Re: WIP: Covering + unique indexes. - Mailing list pgsql-hackers

From Peter Geoghegan
Subject Re: WIP: Covering + unique indexes.
Date
Msg-id CAH2-WzmNgNi8TtGqpgGQ2gku=Jwb6yXNcoQ1uy-jA2diyfTK6Q@mail.gmail.com
Whole thread Raw
In response to Re: WIP: Covering + unique indexes.  (Alexander Korotkov <a.korotkov@postgrespro.ru>)
Responses Re: WIP: Covering + unique indexes.
List pgsql-hackers
On Sat, Mar 24, 2018 at 12:39 PM, Alexander Korotkov
<a.korotkov@postgrespro.ru> wrote:
> +1, putting "nattributes" to argument of index_truncate_tuple() would
> make this function way more universal.

Great.

> Originally that code was written by Teodor, but I also put my hands there.
> In GIN entry tree, item pointers are stored in a posting list which is
> located
> after index tuple attributes.  So, both t_tid block number and offset are
> used for GIN needs.

Well, you worked on the posting list compression stuff, at least.  :-)
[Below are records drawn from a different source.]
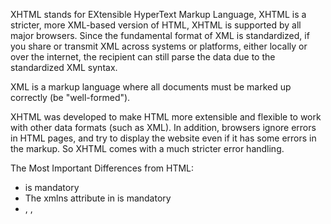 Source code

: XHTML stands for EXtensible HyperText Markup Language, XHTML is a stricter, more XML-based version of HTML, XHTML is supported by all major browsers. Since the fundamental format of XML is standardized, if you share or transmit XML across systems or platforms, either locally or over the internet, the recipient can still parse the data due to the standardized XML syntax.

XML is a markup language where all documents must be marked up correctly (be "well-formed").

XHTML was developed to make HTML more extensible and flexible to work with other data formats (such as XML). In addition, browsers ignore errors in HTML pages, and try to display the website even if it has some errors in the markup. So XHTML comes with a much stricter error handling.

The Most Important Differences from HTML:

- <!DOCTYPE> is mandatory
- The xmlns attribute in <html> is mandatory
- <html>, <head>, <title>, and <body> are mandatory
- Elements must always be properly nested
- Elements must always be closed
- Elements must always be in lowercase
- Attribute names must always be in lowercase
- Attribute values must always be quoted
- Attribute minimization is forbidden


Bibliography: 
https://www.w3schools.com/html/html_intro.asp
https://developer.mozilla.org/en-US/docs/Web/XML/XML_introduction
> That makes sense.  Let's store the number of tuple attributes to t_tid.
> Assuming that our INDEX_MAX_KEYS is quite small number, we will have
> higher bits of t_tid free for latter use.
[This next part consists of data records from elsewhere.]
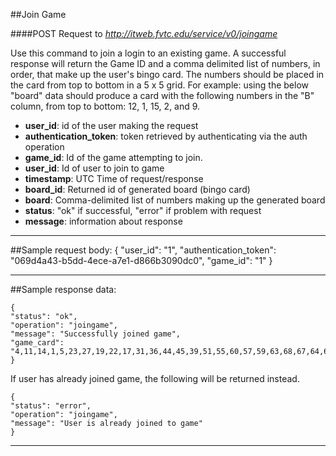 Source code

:##Join Game

####POST Request to *http://itweb.fvtc.edu/service/v0/joingame*

Use this command to join a login to an existing game. A successful response will return the Game ID and a comma delimited list of numbers, in order, that make up the user's bingo card. The numbers should be placed in the card from top to bottom in a 5 x 5 grid. For example: using the below "board" data should produce a card with the following numbers in the "B" column, from top to bottom: 12, 1, 15, 2, and 9.

- **user_id**: id of the user making the request
- **authentication_token**: token retrieved by authenticating via the auth operation
- **game_id**: Id of the game attempting to join. 
- **user_id**: Id of user to join to game
- **timestamp**: UTC Time of request/response
- **board_id**: Returned id of generated board (bingo card)
- **board**: Comma-delimited list of numbers making up the generated board
- **status**: "ok" if successful, "error" if problem with request
- **message**: information about response


* * *

##Sample request body: 
	{
    "user_id": "1",
    "authentication_token": "069d4a43-b5dd-4ece-a7e1-d866b3090dc0",
    "game_id": "1"
	}
* * *

##Sample response data:

	{
    "status": "ok",
    "operation": "joingame",
    "message": "Successfully joined game",
    "game_card": "4,11,14,1,5,23,27,19,22,17,31,36,44,45,39,51,55,60,57,59,63,68,67,64,69"
	}
If user has already joined game, the following will be returned instead.
	
	{
    "status": "error",
    "operation": "joingame",
    "message": "User is already joined to game"
	}
* * *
I was going to say that you could just treat the low bit in the t_tid
offset as representing "see catalog entry". My first idea was that
nothing would have to change about the existing format, since internal
page items already have only the low bit set within their offset.
However, I now see that that won't really work, because we don't
change the offset in high keys when they're copied from a real item
during a page split. Whatever we do, it has to work equally well for
all "separator keys" -- that is, it must work for both downlinks in
internal pages, and all high keys (including high keys at the leaf
level).

A good solution is to use the unused 13th t_bit. If hash can have a
INDEX_MOVED_BY_SPLIT_MASK, then nbtree can have a INDEX_ALT_TID_MASK.
This avoids a BTREE_VERSION bump, and allows us to deal with the
highkey offset issue. Actually, it's even more flexible than that --
it can work with ordinary leaf tuples in the future, too. That is, we
can eventually implement prefix truncation and deduplication at the
leaf level using this representation, since there is nothing that
limits INDEX_ALT_TID_MASK IndexTuples to "separator keys".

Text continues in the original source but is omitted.